Given our continuing transition toward the on-demand model, we believe that the cumulative annual contract value (ACV) of our booked on-demand business has become a meaningful indicator of our future operating performance and financial condition. Cumulative ACV represents the total ACV of all our on-demand contracts less canceled on-demand ACV as of a given date. As such, in our first quarter earnings call on April 30, 2009 we discussed cumulative ACV of our on-demand business as of the earnings release date. Because on-demand contracts are subject to cancellation and expiration, there is no guarantee that our current cumulative ACV will ultimately all be recognized as revenues.

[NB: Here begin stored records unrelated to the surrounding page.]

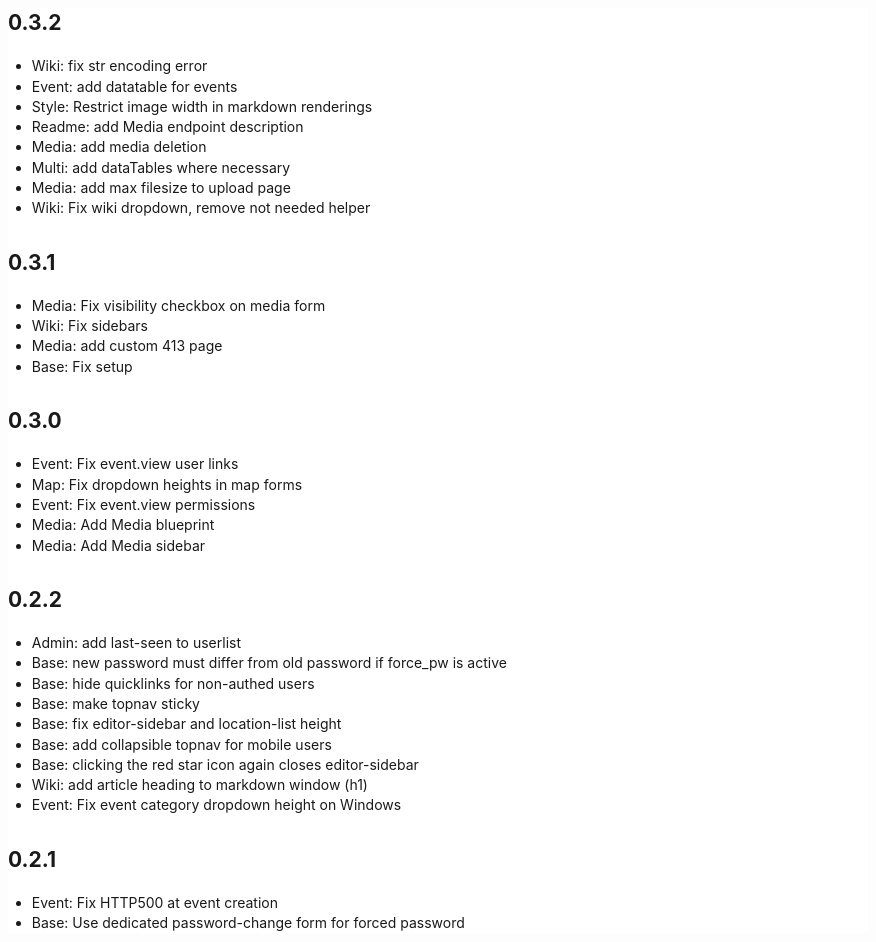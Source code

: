 
## 0.3.2

* Wiki: fix str encoding error
* Event: add datatable for events
* Style: Restrict image width in markdown renderings
* Readme: add Media endpoint description
* Media: add media deletion
* Multi: add dataTables where necessary
* Media: add max filesize to upload page
* Wiki: Fix wiki dropdown, remove not needed helper


## 0.3.1

* Media: Fix visibility checkbox on media form
* Wiki: Fix sidebars
* Media: add custom 413 page
* Base: Fix setup


## 0.3.0

* Event: Fix event.view user links
* Map: Fix dropdown heights in map forms
* Event: Fix event.view permissions
* Media: Add Media blueprint
* Media: Add Media sidebar


## 0.2.2

* Admin: add last-seen to userlist
* Base: new password must differ from old password if force_pw is active
* Base: hide quicklinks for non-authed users
* Base: make topnav sticky
* Base: fix editor-sidebar and location-list height
* Base: add collapsible topnav for mobile users
* Base: clicking the red star icon again closes editor-sidebar
* Wiki: add article heading to markdown window (h1)
* Event: Fix event category dropdown height on Windows


## 0.2.1

* Event: Fix HTTP500 at event creation
* Base: Use dedicated password-change form for forced password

During our first quarter earnings call, we reported that as of that date our cumulative ACV was $27.4 million, which included $1.9 million of new ACV, partially offset by $0.5 million of canceled ACV, since January 1, 2009. Of the new ACV, $0.8 million was booked during the first quarter and $1.1 million was booked between April 1 and April 30, 2009. Of the canceled ACV, $0.3 million was canceled during the first quarter and $0.2 million was canceled between April 1 and April 30, 2009. We are providing the foregoing details regarding the timing of new and canceled ACV because our cumulative ACV as of the earnings release date reflected changes to our ACV since our last reported results over a period of four months. Upon further consideration and to avoid confusion, we intend to disclose our cumulative ACV, as well as additions and cancellations, as of the balance sheet date for each reporting period, rather than as of the earnings release date as we had indicated in our first quarter earnings call.

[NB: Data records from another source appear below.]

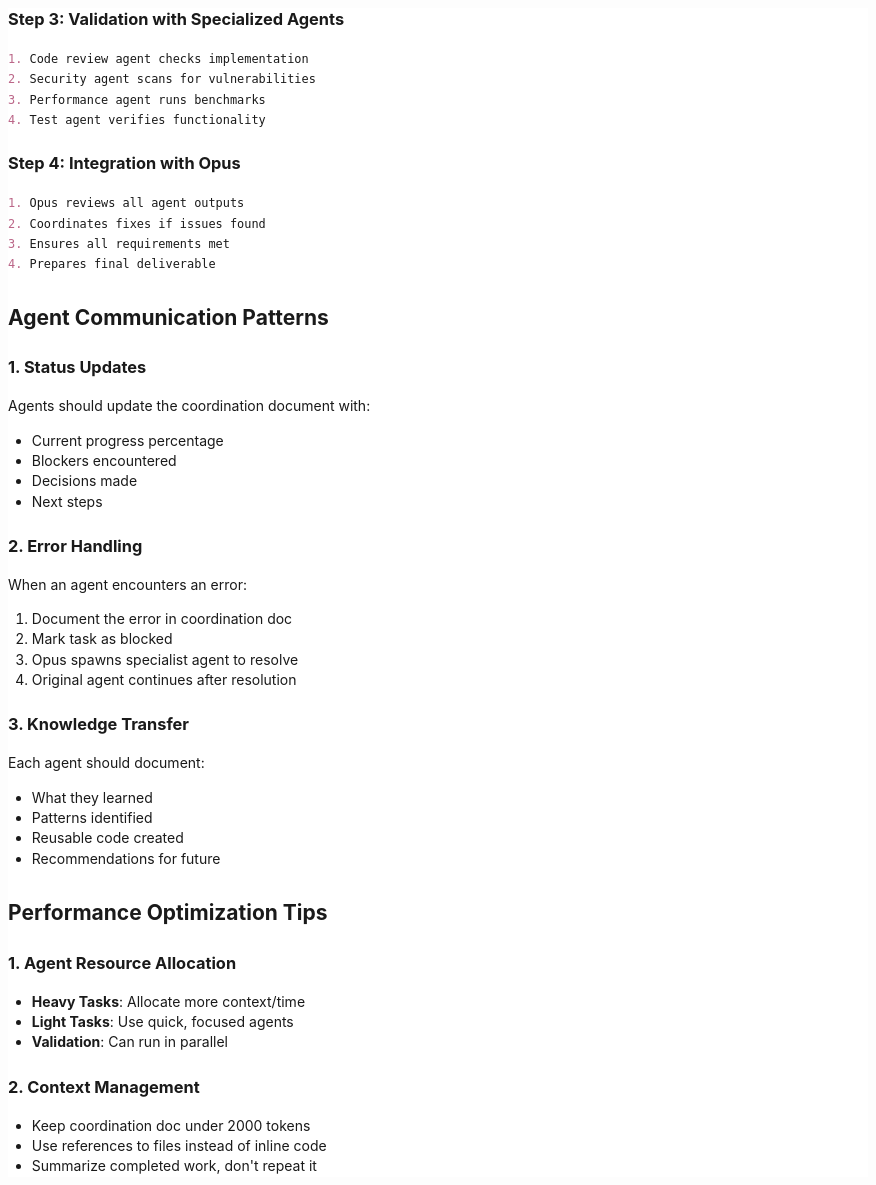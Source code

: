 ### Step 3: Validation with Specialized Agents
```markdown
1. Code review agent checks implementation
2. Security agent scans for vulnerabilities
3. Performance agent runs benchmarks
4. Test agent verifies functionality
```

### Step 4: Integration with Opus
```markdown
1. Opus reviews all agent outputs
2. Coordinates fixes if issues found
3. Ensures all requirements met
4. Prepares final deliverable
```

## Agent Communication Patterns

### 1. Status Updates
Agents should update the coordination document with:
- Current progress percentage
- Blockers encountered
- Decisions made
- Next steps

### 2. Error Handling
When an agent encounters an error:
1. Document the error in coordination doc
2. Mark task as blocked
3. Opus spawns specialist agent to resolve
4. Original agent continues after resolution

### 3. Knowledge Transfer
Each agent should document:
- What they learned
- Patterns identified
- Reusable code created
- Recommendations for future

## Performance Optimization Tips

### 1. Agent Resource Allocation
- **Heavy Tasks**: Allocate more context/time
- **Light Tasks**: Use quick, focused agents
- **Validation**: Can run in parallel

### 2. Context Management
- Keep coordination doc under 2000 tokens
- Use references to files instead of inline code
- Summarize completed work, don't repeat it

While we continue to focus on driving more recurring revenues from our on-demand offering, we still have customers who want to deploy our solutions on their own premises. As such, we will continue to offer and support the traditional software license model that some of our customers still prefer.

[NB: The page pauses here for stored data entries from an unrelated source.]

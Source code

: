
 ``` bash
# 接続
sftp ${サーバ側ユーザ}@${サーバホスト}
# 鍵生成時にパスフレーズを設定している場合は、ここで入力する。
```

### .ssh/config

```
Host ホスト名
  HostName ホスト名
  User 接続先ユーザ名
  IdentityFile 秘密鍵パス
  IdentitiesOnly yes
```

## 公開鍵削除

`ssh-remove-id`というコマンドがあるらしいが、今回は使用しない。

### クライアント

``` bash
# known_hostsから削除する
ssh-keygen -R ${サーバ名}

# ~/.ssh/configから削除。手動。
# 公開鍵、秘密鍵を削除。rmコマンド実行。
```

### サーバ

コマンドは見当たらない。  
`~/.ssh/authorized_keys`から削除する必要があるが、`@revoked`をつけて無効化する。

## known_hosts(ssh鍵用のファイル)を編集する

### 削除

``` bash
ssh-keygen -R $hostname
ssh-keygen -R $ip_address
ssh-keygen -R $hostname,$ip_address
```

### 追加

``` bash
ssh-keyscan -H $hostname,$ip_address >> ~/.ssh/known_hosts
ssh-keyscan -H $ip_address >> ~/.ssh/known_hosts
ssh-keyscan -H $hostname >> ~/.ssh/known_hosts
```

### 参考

During the quarter we continued to make progress on streamlining our cost model. These efforts led to a continued improvement in our services margin and further decreases to our operating costs. Services margin improved to 17% for the quarter. This compares to our fourth quarter 2008 services margin of 6% and the 2008 full year services margin of 10%. Operating expenses decreased both on a year on year and consecutive quarter basis. Operating expenses decreased by 10% in the first quarter of 2009 compared to the first quarter of 2008 and decreased by 16% in the first quarter of 2009 compared to the fourth quarter of 2008. These decreases reflect the cost saving actions taken during the past year and a half. We completed reductions in workforce and recorded charges of approximately $1.5 million in 2007, $1.6 million in 2008 and $0.2 million in the first quarter of 2009 in connection with severance and termination-related costs, most of which were severance-related cash expenditures. We realized cost savings during the first quarter of 2009 from the reductions in force, and we expect to realize additional savings in the remainder of 2009 related to these actions. The October 2008 cost savings program was substantially completed in the fourth quarter of 2008 and will be fully completed in the first half of 2009. As of March 31, 2009, accrued restructuring charges were $0.2 million. Stock Repurchase Program
On November 27, 2007, our Board of Directors authorized a one-year program for the repurchase of up to $10 million of our outstanding common stock. On October 21, 2008, our Board of Directors re-authorized the program for the repurchase of up to $5 million of our outstanding common stock, which represented the unused balance of the program initially approved in 2007. During 2008 under these repurchase programs we executed the repurchase of 1,994,000 shares for a total cost of approximately $8.0 million. During the three months ended March 31, 2009 under these repurchase programs we executed the repurchase of 248,000 shares for a total cost of approximately $0.7 million. The repurchased shares have been constructively retired for accounting purposes. During the three months ended March 31, 2009, our Board of Directors suspended the repurchase program.
Challenges and Risks
In response to market demand, we shifted our primary business focus from the sale of perpetual licenses for our products to the provision of our software as a service through our on-demand offering. Our on-demand model provides more predictable quarterly revenues. During 2008 we were able to sustain positive margins on this service offering for the first time since launching the offering in 2006. However, over recent quarters we have experienced slower growth in our net new annual contract value for on-demand services than we had previously. If we are unable to significantly grow our on-demand business or continue to provide our on-demand services on a consistently profitable basis in the future, our business and operating results may be materially and adversely affected.


Table of Contents

From a business perspective, we have a number of sales opportunities in process and additional opportunities coming from our sales pipeline; however, we continue to experience wide variances in the timing and size of our on-demand and license transactions and the timing of revenue recognition resulting from greater flexibility in contract terms. We believe one of our major remaining challenges is increasing prospective customers' prioritization of purchasing our products and services over competing IT projects. To address this challenge, we have set goals that include expanding our sales efforts, promoting our on-demand services, and continuing to develop new products and enhancements to our TrueComp suite of products.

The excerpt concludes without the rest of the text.